**Task description:** Repeat the data precisely as given.

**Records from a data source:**

+---+

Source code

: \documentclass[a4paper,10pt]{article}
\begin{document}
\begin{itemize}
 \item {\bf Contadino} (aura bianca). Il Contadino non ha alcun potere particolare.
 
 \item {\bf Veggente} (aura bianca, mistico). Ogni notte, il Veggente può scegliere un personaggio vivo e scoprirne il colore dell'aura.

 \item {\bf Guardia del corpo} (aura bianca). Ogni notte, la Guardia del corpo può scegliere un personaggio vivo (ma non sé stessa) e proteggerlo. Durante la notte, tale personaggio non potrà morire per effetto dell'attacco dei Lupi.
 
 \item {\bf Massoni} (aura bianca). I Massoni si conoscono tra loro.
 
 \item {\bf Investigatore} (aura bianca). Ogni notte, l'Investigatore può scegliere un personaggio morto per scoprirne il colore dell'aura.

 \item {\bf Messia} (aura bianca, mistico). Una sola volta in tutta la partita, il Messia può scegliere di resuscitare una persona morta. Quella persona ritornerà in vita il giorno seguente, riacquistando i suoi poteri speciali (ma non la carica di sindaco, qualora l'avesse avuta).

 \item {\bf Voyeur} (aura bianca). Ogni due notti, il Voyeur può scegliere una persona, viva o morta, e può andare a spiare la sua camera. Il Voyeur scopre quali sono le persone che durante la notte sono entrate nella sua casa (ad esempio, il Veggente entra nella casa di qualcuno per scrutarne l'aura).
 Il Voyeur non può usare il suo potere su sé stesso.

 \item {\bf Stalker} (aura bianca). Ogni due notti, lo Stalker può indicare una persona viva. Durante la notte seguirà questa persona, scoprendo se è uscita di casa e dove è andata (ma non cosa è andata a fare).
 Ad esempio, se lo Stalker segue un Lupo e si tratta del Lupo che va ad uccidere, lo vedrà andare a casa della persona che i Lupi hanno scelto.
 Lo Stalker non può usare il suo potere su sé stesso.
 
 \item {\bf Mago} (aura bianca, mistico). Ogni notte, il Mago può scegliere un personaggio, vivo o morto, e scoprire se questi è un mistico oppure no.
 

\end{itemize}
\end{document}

+---+

**Response to the task:**
Source code

: \documentclass[a4paper,10pt]{article}
\begin{document}
\begin{itemize}
 \item {\bf Contadino} (aura bianca). Il Contadino non ha alcun potere particolare.
 
 \item {\bf Veggente} (aura bianca, mistico). Ogni notte, il Veggente può scegliere un personaggio vivo e scoprirne il colore dell'aura.

 \item {\bf Guardia del corpo} (aura bianca). Ogni notte, la Guardia del corpo può scegliere un personaggio vivo (ma non sé stessa) e proteggerlo. Durante la notte, tale personaggio non potrà morire per effetto dell'attacco dei Lupi.
 
 \item {\bf Massoni} (aura bianca). I Massoni si conoscono tra loro.
 
 \item {\bf Investigatore} (aura bianca). Ogni notte, l'Investigatore può scegliere un personaggio morto per scoprirne il colore dell'aura.

 \item {\bf Messia} (aura bianca, mistico). Una sola volta in tutta la partita, il Messia può scegliere di resuscitare una persona morta. Quella persona ritornerà in vita il giorno seguente, riacquistando i suoi poteri speciali (ma non la carica di sindaco, qualora l'avesse avuta).

 \item {\bf Voyeur} (aura bianca). Ogni due notti, il Voyeur può scegliere una persona, viva o morta, e può andare a spiare la sua camera. Il Voyeur scopre quali sono le persone che durante la notte sono entrate nella sua casa (ad esempio, il Veggente entra nella casa di qualcuno per scrutarne l'aura).
 Il Voyeur non può usare il suo potere su sé stesso.

 \item {\bf Stalker} (aura bianca). Ogni due notti, lo Stalker può indicare una persona viva. Durante la notte seguirà questa persona, scoprendo se è uscita di casa e dove è andata (ma non cosa è andata a fare).
 Ad esempio, se lo Stalker segue un Lupo e si tratta del Lupo che va ad uccidere, lo vedrà andare a casa della persona che i Lupi hanno scelto.
 Lo Stalker non può usare il suo potere su sé stesso.
 
 \item {\bf Mago} (aura bianca, mistico). Ogni notte, il Mago può scegliere un personaggio, vivo o morto, e scoprire se questi è un mistico oppure no.
 

\end{itemize}
\end{document}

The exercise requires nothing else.